Они добрались до верхней площадки, и Бэн ногой открыл дверь в ее спальню. К ним подбежала Нэнси.

— Что случилось? — охнула она.

Бэн осторожно поставил Элизабет на ноги.

— Она заснула в зале, — пояснил он и, поцеловав жену в лоб, молча вышел.

— Ну до чего же милый! — вздохнула Нэнси. — Лучший муж на свете. Вы счастливица, леди.

— Я хочу спать, — тихо ответила Элизабет. — Освободи меня от этого шатра, который приходится носить вот уже сколько месяцев.
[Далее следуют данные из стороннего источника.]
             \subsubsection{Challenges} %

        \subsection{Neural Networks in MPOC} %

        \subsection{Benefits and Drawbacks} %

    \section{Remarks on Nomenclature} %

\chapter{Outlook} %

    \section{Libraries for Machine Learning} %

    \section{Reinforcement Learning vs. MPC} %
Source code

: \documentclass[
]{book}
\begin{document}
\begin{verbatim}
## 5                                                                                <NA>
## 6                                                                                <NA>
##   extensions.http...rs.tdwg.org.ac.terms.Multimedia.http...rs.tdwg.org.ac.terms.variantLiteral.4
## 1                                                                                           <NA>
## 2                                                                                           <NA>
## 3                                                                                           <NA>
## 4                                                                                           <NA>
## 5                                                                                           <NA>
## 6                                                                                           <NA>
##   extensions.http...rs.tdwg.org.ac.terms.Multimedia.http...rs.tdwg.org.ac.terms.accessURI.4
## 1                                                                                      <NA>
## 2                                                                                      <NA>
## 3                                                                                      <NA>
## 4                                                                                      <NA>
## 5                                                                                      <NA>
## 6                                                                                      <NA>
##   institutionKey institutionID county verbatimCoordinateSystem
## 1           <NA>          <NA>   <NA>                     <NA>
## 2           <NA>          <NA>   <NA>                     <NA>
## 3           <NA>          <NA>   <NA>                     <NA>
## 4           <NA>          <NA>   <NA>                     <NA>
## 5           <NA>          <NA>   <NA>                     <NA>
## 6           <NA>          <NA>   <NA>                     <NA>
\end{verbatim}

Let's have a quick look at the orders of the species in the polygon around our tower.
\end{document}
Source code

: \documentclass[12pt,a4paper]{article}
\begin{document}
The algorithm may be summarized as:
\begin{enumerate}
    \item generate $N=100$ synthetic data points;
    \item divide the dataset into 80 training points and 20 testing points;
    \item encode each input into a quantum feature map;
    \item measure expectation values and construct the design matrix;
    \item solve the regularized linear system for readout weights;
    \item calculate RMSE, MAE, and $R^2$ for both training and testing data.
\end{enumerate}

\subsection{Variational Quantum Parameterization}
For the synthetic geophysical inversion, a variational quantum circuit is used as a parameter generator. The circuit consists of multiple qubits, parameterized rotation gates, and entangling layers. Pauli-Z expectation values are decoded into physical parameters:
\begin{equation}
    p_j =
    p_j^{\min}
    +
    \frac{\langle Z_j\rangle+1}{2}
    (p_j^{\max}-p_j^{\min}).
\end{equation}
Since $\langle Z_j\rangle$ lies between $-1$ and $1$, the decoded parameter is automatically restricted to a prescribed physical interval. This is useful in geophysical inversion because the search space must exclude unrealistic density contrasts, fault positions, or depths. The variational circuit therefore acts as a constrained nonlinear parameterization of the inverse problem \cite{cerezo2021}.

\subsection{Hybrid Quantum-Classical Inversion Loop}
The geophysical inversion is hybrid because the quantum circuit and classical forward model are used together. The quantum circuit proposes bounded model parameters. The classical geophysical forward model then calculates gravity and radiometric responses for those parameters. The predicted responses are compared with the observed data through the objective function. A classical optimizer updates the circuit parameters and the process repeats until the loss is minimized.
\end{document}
Нэнси промолчала, но улыбка ее была достаточно красноречива. Элизабет едва сдержалась, чтобы не дать ей оплеуху.

Она сняла широкое платье, умылась и легла.

— Утром сделай мне ванну.

— Но вы не сможете забраться в чан, — возразила Нэнси.

— Принеси маленькую лохань, которой мы пользовались, когда были детьми. И несколько ведер воды. Я буду обливаться стоя. От меня идет не слишком приятный запах, — заявила Элизабет. — Доброй ночи, Нэнси.

Она легла на спину и закрыла глаза. Повернуться на бок мешал живот.

Едва Нэнси вышла из комнаты, сон мгновенно отлетел. Сегодня вечером Бэн наговорил много чего правильного, и она впервые за несколько недель к нему прислушалась.

Она соблазнила Бэна, потому что хотела получить его в мужья. И вот он здесь. Целых шесть недель. Почему она все еще злится на него? Он, конечно, благородный человек, но, несмотря на все клятвы, она еще не уверена в его любви. А ей хотелось, чтобы ее любили. Как любили мать и сестер.

Она обвинила его — обвинила несправедливо — в желании получить Фрайарсгейт. Но он никогда не стремился захватить ее земли. Мало того, неизменно относился к ней с приличествующим ее положению уважением. Он достойно выполнял свои обязанности управляющего, и люди полюбили его. Элизабет своими ушами слышала, как его называют хозяином. Почему же она не может его простить?

Ребенок снова толкнулся, и Элизабет, морщась от легкой боли, стала поглаживать живот, словно успокаивая дитя.

— Ты пошел в своего папу, юный Том, — тихо сказала она.

Она уже решила назвать сына в честь дяди, которого так любила. Старшие сестры добавили имя Томас к первым именам своих мальчиков: Генри Томас и Роберт Томас. Но ее сын будет Томасом Оуэном Колином. Она не знала свекра и вряд ли когда-нибудь узнает, но тот наверняка будет доволен, что первый внук носит его имя. А мать обрадуется, поняв, что Элизабет чтит память отца, которого ни разу не видела.

Продолжая гладить живот, Элизабет пыталась представить, на кого будет похож ребенок: на отца или на нее?